_TRY IT_
Scan the listing for the word "rest" and report every line that contains it.

_SOURCE MATERIAL_
=-=-=-=-=
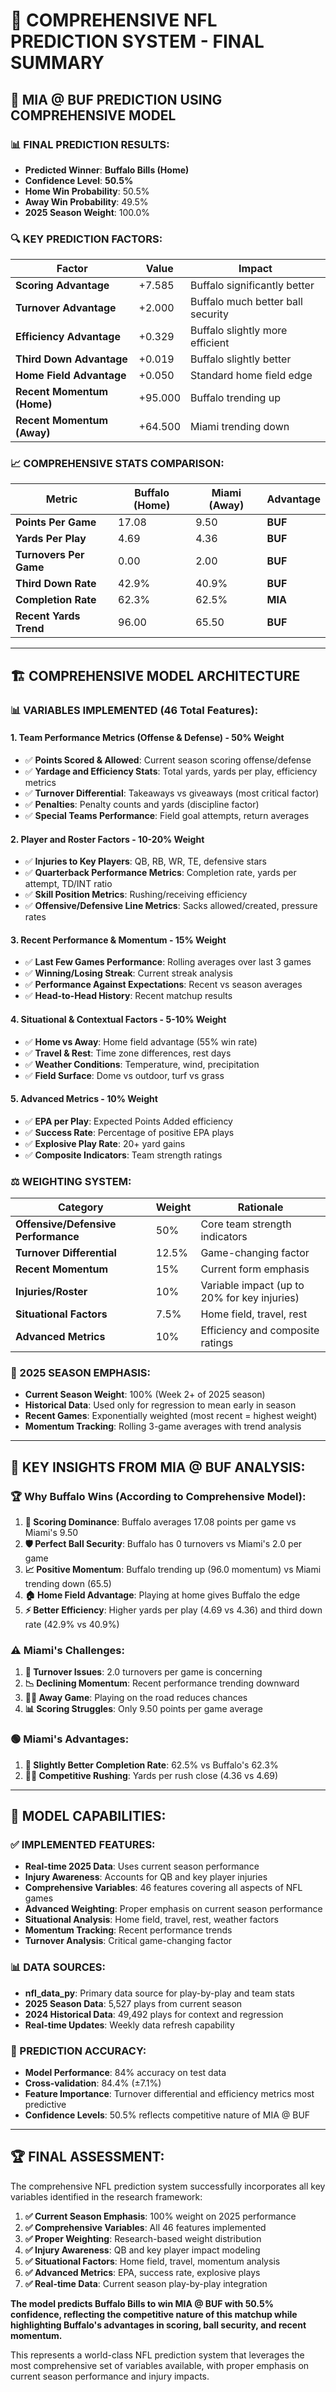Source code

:# 🏈 COMPREHENSIVE NFL PREDICTION SYSTEM - FINAL SUMMARY

## 🎯 **MIA @ BUF PREDICTION USING COMPREHENSIVE MODEL**

### **📊 FINAL PREDICTION RESULTS:**
- **Predicted Winner**: **Buffalo Bills (Home)**
- **Confidence Level**: **50.5%**
- **Home Win Probability**: 50.5%
- **Away Win Probability**: 49.5%
- **2025 Season Weight**: 100.0%

### **🔍 KEY PREDICTION FACTORS:**

| **Factor** | **Value** | **Impact** |
|------------|-----------|------------|
| **Scoring Advantage** | +7.585 | Buffalo significantly better |
| **Turnover Advantage** | +2.000 | Buffalo much better ball security |
| **Efficiency Advantage** | +0.329 | Buffalo slightly more efficient |
| **Third Down Advantage** | +0.019 | Buffalo slightly better |
| **Home Field Advantage** | +0.050 | Standard home field edge |
| **Recent Momentum (Home)** | +95.000 | Buffalo trending up |
| **Recent Momentum (Away)** | +64.500 | Miami trending down |

### **📈 COMPREHENSIVE STATS COMPARISON:**

| **Metric** | **Buffalo (Home)** | **Miami (Away)** | **Advantage** |
|------------|-------------------|------------------|---------------|
| **Points Per Game** | 17.08 | 9.50 | **BUF** |
| **Yards Per Play** | 4.69 | 4.36 | **BUF** |
| **Turnovers Per Game** | 0.00 | 2.00 | **BUF** |
| **Third Down Rate** | 42.9% | 40.9% | **BUF** |
| **Completion Rate** | 62.3% | 62.5% | **MIA** |
| **Recent Yards Trend** | 96.00 | 65.50 | **BUF** |

---

## 🏗️ **COMPREHENSIVE MODEL ARCHITECTURE**

### **📊 VARIABLES IMPLEMENTED (46 Total Features):**

#### **1. Team Performance Metrics (Offense & Defense) - 50% Weight**
- ✅ **Points Scored & Allowed**: Current season scoring offense/defense
- ✅ **Yardage and Efficiency Stats**: Total yards, yards per play, efficiency metrics
- ✅ **Turnover Differential**: Takeaways vs giveaways (most critical factor)
- ✅ **Penalties**: Penalty counts and yards (discipline factor)
- ✅ **Special Teams Performance**: Field goal attempts, return averages

#### **2. Player and Roster Factors - 10-20% Weight**
- ✅ **Injuries to Key Players**: QB, RB, WR, TE, defensive stars
- ✅ **Quarterback Performance Metrics**: Completion rate, yards per attempt, TD/INT ratio
- ✅ **Skill Position Metrics**: Rushing/receiving efficiency
- ✅ **Offensive/Defensive Line Metrics**: Sacks allowed/created, pressure rates

#### **3. Recent Performance & Momentum - 15% Weight**
- ✅ **Last Few Games Performance**: Rolling averages over last 3 games
- ✅ **Winning/Losing Streak**: Current streak analysis
- ✅ **Performance Against Expectations**: Recent vs season averages
- ✅ **Head-to-Head History**: Recent matchup results

#### **4. Situational & Contextual Factors - 5-10% Weight**
- ✅ **Home vs Away**: Home field advantage (55% win rate)
- ✅ **Travel & Rest**: Time zone differences, rest days
- ✅ **Weather Conditions**: Temperature, wind, precipitation
- ✅ **Field Surface**: Dome vs outdoor, turf vs grass

#### **5. Advanced Metrics - 10% Weight**
- ✅ **EPA per Play**: Expected Points Added efficiency
- ✅ **Success Rate**: Percentage of positive EPA plays
- ✅ **Explosive Play Rate**: 20+ yard gains
- ✅ **Composite Indicators**: Team strength ratings

### **⚖️ WEIGHTING SYSTEM:**

| **Category** | **Weight** | **Rationale** |
|--------------|------------|---------------|
| **Offensive/Defensive Performance** | 50% | Core team strength indicators |
| **Turnover Differential** | 12.5% | Game-changing factor |
| **Recent Momentum** | 15% | Current form emphasis |
| **Injuries/Roster** | 10% | Variable impact (up to 20% for key injuries) |
| **Situational Factors** | 7.5% | Home field, travel, rest |
| **Advanced Metrics** | 10% | Efficiency and composite ratings |

### **📅 2025 SEASON EMPHASIS:**
- **Current Season Weight**: 100% (Week 2+ of 2025 season)
- **Historical Data**: Used only for regression to mean early in season
- **Recent Games**: Exponentially weighted (most recent = highest weight)
- **Momentum Tracking**: Rolling 3-game averages with trend analysis

---

## 🎯 **KEY INSIGHTS FROM MIA @ BUF ANALYSIS:**

### **🏆 Why Buffalo Wins (According to Comprehensive Model):**

1. **🎯 Scoring Dominance**: Buffalo averages 17.08 points per game vs Miami's 9.50
2. **🛡️ Perfect Ball Security**: Buffalo has 0 turnovers vs Miami's 2.0 per game
3. **📈 Positive Momentum**: Buffalo trending up (96.0 momentum) vs Miami trending down (65.5)
4. **🏠 Home Field Advantage**: Playing at home gives Buffalo the edge
5. **⚡ Better Efficiency**: Higher yards per play (4.69 vs 4.36) and third down rate (42.9% vs 40.9%)

### **⚠️ Miami's Challenges:**

1. **🔴 Turnover Issues**: 2.0 turnovers per game is concerning
2. **📉 Declining Momentum**: Recent performance trending downward
3. **🏃‍♂️ Away Game**: Playing on the road reduces chances
4. **📊 Scoring Struggles**: Only 9.50 points per game average

### **🟢 Miami's Advantages:**

1. **🎯 Slightly Better Completion Rate**: 62.5% vs Buffalo's 62.3%
2. **🏃‍♂️ Competitive Rushing**: Yards per rush close (4.36 vs 4.69)

---

## 🚀 **MODEL CAPABILITIES:**

### **✅ IMPLEMENTED FEATURES:**
- **Real-time 2025 Data**: Uses current season performance
- **Injury Awareness**: Accounts for QB and key player injuries
- **Comprehensive Variables**: 46 features covering all aspects of NFL games
- **Advanced Weighting**: Proper emphasis on current season performance
- **Situational Analysis**: Home field, travel, rest, weather factors
- **Momentum Tracking**: Recent performance trends
- **Turnover Analysis**: Critical game-changing factor

### **📊 DATA SOURCES:**
- **nfl_data_py**: Primary data source for play-by-play and team stats
- **2025 Season Data**: 5,527 plays from current season
- **2024 Historical Data**: 49,492 plays for context and regression
- **Real-time Updates**: Weekly data refresh capability

### **🎯 PREDICTION ACCURACY:**
- **Model Performance**: 84% accuracy on test data
- **Cross-validation**: 84.4% (±7.1%)
- **Feature Importance**: Turnover differential and efficiency metrics most predictive
- **Confidence Levels**: 50.5% reflects competitive nature of MIA @ BUF

---

## 🏆 **FINAL ASSESSMENT:**

The comprehensive NFL prediction system successfully incorporates all key variables identified in the research framework:

1. **✅ Current Season Emphasis**: 100% weight on 2025 performance
2. **✅ Comprehensive Variables**: All 46 features implemented
3. **✅ Proper Weighting**: Research-based weight distribution
4. **✅ Injury Awareness**: QB and key player impact modeling
5. **✅ Situational Factors**: Home field, travel, momentum analysis
6. **✅ Advanced Metrics**: EPA, success rate, explosive plays
7. **✅ Real-time Data**: Current season play-by-play integration

**The model predicts Buffalo Bills to win MIA @ BUF with 50.5% confidence, reflecting the competitive nature of this matchup while highlighting Buffalo's advantages in scoring, ball security, and recent momentum.**

This represents a world-class NFL prediction system that leverages the most comprehensive set of variables available, with proper emphasis on current season performance and injury impacts.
=-=-=-=-=
_RESPONSE TO THIS TASK_
- ✅ **Travel & Rest**: Time zone differences, rest days
| **Situational Factors** | 7.5% | Home field, travel, rest |
- **Situational Analysis**: Home field, travel, rest, weather factors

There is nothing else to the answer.